▸ Data extracts:
==========

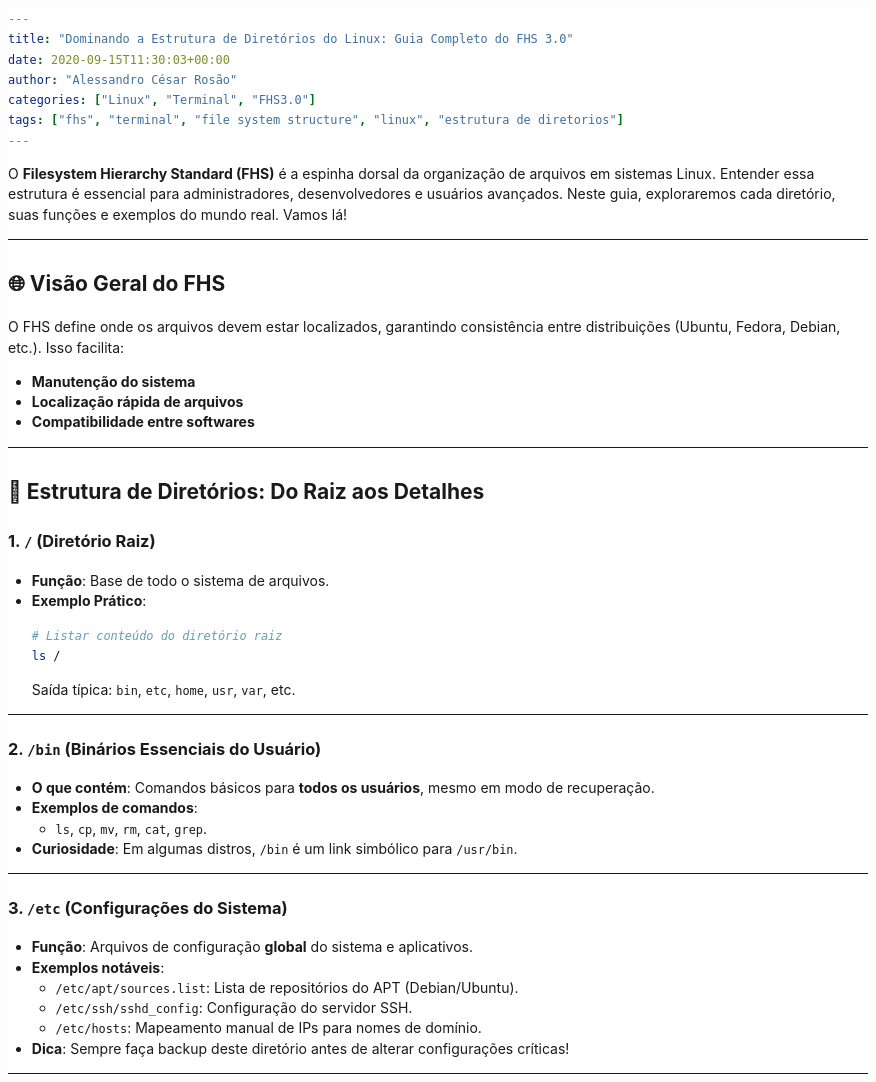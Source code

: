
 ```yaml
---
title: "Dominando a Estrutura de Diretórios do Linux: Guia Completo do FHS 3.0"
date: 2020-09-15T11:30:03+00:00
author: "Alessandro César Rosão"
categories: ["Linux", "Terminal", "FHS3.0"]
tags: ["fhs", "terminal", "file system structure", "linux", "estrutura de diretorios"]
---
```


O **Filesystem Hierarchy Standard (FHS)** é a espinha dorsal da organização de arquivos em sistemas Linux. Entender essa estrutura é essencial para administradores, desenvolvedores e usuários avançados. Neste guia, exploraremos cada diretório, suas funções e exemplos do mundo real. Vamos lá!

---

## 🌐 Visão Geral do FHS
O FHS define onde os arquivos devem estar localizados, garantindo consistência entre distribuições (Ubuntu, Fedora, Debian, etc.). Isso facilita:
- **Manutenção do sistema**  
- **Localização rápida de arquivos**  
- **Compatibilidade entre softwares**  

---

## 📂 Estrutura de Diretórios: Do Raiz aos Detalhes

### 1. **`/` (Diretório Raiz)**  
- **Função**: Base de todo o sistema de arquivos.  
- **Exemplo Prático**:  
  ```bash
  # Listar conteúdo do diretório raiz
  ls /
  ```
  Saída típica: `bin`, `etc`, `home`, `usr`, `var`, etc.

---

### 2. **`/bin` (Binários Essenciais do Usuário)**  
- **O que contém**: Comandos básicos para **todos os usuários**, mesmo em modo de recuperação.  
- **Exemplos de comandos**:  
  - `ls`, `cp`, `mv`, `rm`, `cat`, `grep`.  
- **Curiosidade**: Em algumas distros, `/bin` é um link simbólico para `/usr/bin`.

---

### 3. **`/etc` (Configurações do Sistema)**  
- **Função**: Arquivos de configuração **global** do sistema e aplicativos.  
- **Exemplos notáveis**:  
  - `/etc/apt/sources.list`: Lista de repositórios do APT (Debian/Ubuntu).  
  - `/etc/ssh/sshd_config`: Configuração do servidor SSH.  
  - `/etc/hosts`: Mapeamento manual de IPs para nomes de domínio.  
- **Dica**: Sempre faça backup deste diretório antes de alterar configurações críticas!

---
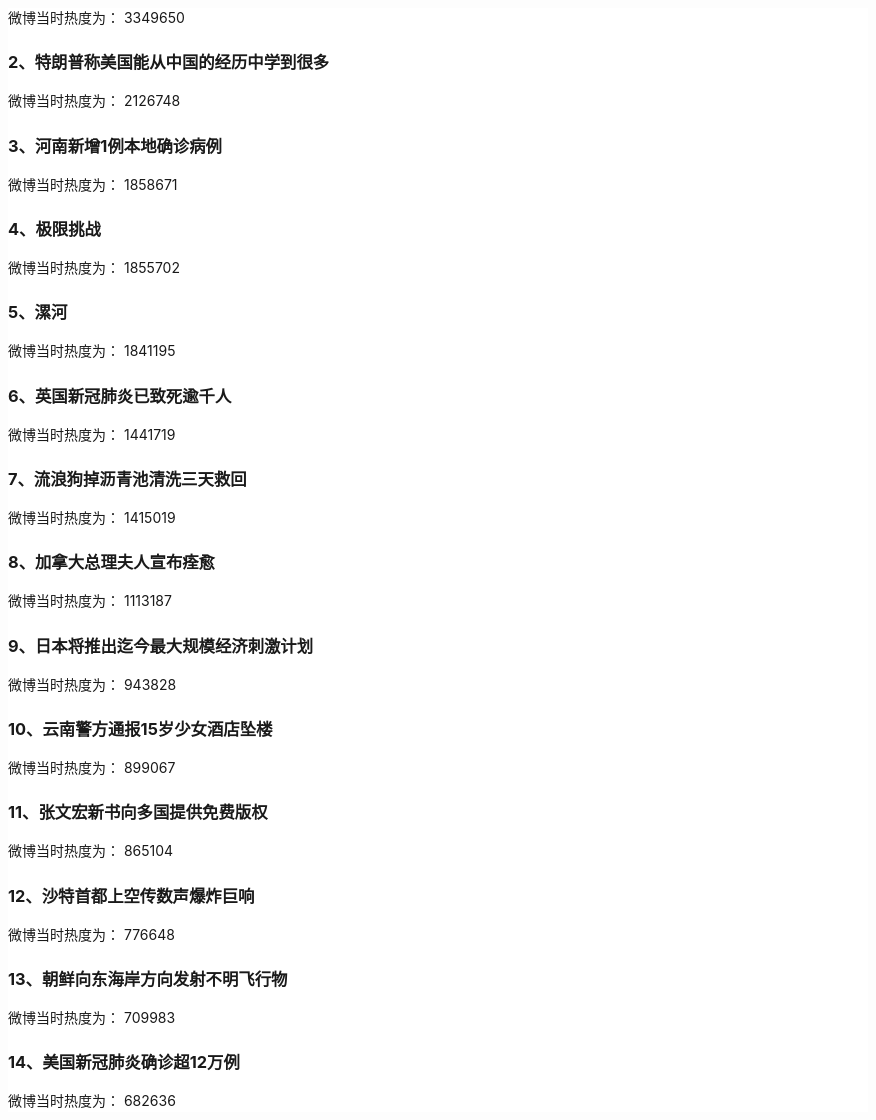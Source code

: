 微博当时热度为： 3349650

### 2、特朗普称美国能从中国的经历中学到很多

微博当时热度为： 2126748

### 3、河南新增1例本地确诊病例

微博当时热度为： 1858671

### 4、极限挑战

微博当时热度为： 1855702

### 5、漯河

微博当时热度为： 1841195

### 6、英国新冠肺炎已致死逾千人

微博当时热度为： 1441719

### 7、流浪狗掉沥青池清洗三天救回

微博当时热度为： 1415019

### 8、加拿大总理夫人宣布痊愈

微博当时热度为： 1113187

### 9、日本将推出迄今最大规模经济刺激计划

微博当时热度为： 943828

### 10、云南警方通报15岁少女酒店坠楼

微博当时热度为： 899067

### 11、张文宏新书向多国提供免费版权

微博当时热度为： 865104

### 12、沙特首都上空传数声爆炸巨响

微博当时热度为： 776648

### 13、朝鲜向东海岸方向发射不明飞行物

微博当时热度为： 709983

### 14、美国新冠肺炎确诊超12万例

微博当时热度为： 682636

==========

▸ Task directions: Would you please copy exactly the part of the entries above that begins at the line containing "微博当时热度为： 2126748" and ends at the line containing "### 14、美国新冠肺炎确诊超12万例", both lines included?

▸ Task result:
微博当时热度为： 2126748

### 3、河南新增1例本地确诊病例

微博当时热度为： 1858671

### 4、极限挑战

微博当时热度为： 1855702

### 5、漯河

微博当时热度为： 1841195

### 6、英国新冠肺炎已致死逾千人

微博当时热度为： 1441719

### 7、流浪狗掉沥青池清洗三天救回

微博当时热度为： 1415019

### 8、加拿大总理夫人宣布痊愈

微博当时热度为： 1113187

### 9、日本将推出迄今最大规模经济刺激计划

微博当时热度为： 943828

### 10、云南警方通报15岁少女酒店坠楼

微博当时热度为： 899067

### 11、张文宏新书向多国提供免费版权

微博当时热度为： 865104

### 12、沙特首都上空传数声爆炸巨响

微博当时热度为： 776648

### 13、朝鲜向东海岸方向发射不明飞行物

微博当时热度为： 709983

### 14、美国新冠肺炎确诊超12万例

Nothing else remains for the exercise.